> _Required action_: Every line below is to be quoted exactly, with nothing added or dropped.
[Opening Material provided section]
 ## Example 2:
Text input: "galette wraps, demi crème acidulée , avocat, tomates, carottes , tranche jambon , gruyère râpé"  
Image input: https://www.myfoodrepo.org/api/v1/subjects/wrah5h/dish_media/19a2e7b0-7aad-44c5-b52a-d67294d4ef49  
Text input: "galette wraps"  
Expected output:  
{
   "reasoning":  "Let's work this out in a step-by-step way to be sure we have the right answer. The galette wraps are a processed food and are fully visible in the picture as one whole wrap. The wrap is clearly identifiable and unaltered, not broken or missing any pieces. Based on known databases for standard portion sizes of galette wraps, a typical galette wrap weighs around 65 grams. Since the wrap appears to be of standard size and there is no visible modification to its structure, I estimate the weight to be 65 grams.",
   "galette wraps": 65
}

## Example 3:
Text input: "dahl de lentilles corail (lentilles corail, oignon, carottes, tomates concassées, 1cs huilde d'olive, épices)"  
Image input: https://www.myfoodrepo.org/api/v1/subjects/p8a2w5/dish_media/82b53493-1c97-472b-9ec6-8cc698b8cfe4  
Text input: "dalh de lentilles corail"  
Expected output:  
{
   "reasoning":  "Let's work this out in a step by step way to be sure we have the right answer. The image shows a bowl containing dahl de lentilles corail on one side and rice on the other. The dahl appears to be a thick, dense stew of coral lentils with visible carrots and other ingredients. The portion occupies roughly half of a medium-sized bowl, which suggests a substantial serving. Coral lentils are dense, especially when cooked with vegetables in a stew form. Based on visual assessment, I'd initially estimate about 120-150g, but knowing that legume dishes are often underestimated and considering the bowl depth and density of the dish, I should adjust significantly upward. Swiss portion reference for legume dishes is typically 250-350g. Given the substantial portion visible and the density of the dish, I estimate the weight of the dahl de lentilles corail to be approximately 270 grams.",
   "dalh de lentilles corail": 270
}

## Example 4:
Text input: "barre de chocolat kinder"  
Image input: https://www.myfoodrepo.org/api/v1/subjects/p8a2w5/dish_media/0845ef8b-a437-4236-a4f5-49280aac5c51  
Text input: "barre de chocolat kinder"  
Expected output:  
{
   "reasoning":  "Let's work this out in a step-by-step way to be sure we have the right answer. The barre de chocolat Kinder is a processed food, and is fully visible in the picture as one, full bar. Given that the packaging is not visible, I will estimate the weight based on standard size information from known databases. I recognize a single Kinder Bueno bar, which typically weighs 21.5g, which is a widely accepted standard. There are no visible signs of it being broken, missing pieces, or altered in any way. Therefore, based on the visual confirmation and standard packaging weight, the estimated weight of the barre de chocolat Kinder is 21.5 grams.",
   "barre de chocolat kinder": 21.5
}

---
[Closing Material provided section]
> _Reply to the exercise_:
 ## Example 2:
Text input: "galette wraps, demi crème acidulée , avocat, tomates, carottes , tranche jambon , gruyère râpé"  
Image input: https://www.myfoodrepo.org/api/v1/subjects/wrah5h/dish_media/19a2e7b0-7aad-44c5-b52a-d67294d4ef49  
Text input: "galette wraps"  
Expected output:  
{
   "reasoning":  "Let's work this out in a step-by-step way to be sure we have the right answer. The galette wraps are a processed food and are fully visible in the picture as one whole wrap. The wrap is clearly identifiable and unaltered, not broken or missing any pieces. Based on known databases for standard portion sizes of galette wraps, a typical galette wrap weighs around 65 grams. Since the wrap appears to be of standard size and there is no visible modification to its structure, I estimate the weight to be 65 grams.",
   "galette wraps": 65
}

## Example 3:
Text input: "dahl de lentilles corail (lentilles corail, oignon, carottes, tomates concassées, 1cs huilde d'olive, épices)"  
Image input: https://www.myfoodrepo.org/api/v1/subjects/p8a2w5/dish_media/82b53493-1c97-472b-9ec6-8cc698b8cfe4  
Text input: "dalh de lentilles corail"  
Expected output:  
{
   "reasoning":  "Let's work this out in a step by step way to be sure we have the right answer. The image shows a bowl containing dahl de lentilles corail on one side and rice on the other. The dahl appears to be a thick, dense stew of coral lentils with visible carrots and other ingredients. The portion occupies roughly half of a medium-sized bowl, which suggests a substantial serving. Coral lentils are dense, especially when cooked with vegetables in a stew form. Based on visual assessment, I'd initially estimate about 120-150g, but knowing that legume dishes are often underestimated and considering the bowl depth and density of the dish, I should adjust significantly upward. Swiss portion reference for legume dishes is typically 250-350g. Given the substantial portion visible and the density of the dish, I estimate the weight of the dahl de lentilles corail to be approximately 270 grams.",
   "dalh de lentilles corail": 270
}

## Example 4:
Text input: "barre de chocolat kinder"  
Image input: https://www.myfoodrepo.org/api/v1/subjects/p8a2w5/dish_media/0845ef8b-a437-4236-a4f5-49280aac5c51  
Text input: "barre de chocolat kinder"  
Expected output:  
{
   "reasoning":  "Let's work this out in a step-by-step way to be sure we have the right answer. The barre de chocolat Kinder is a processed food, and is fully visible in the picture as one, full bar. Given that the packaging is not visible, I will estimate the weight based on standard size information from known databases. I recognize a single Kinder Bueno bar, which typically weighs 21.5g, which is a widely accepted standard. There are no visible signs of it being broken, missing pieces, or altered in any way. Therefore, based on the visual confirmation and standard packaging weight, the estimated weight of the barre de chocolat Kinder is 21.5 grams.",
   "barre de chocolat kinder": 21.5
}

---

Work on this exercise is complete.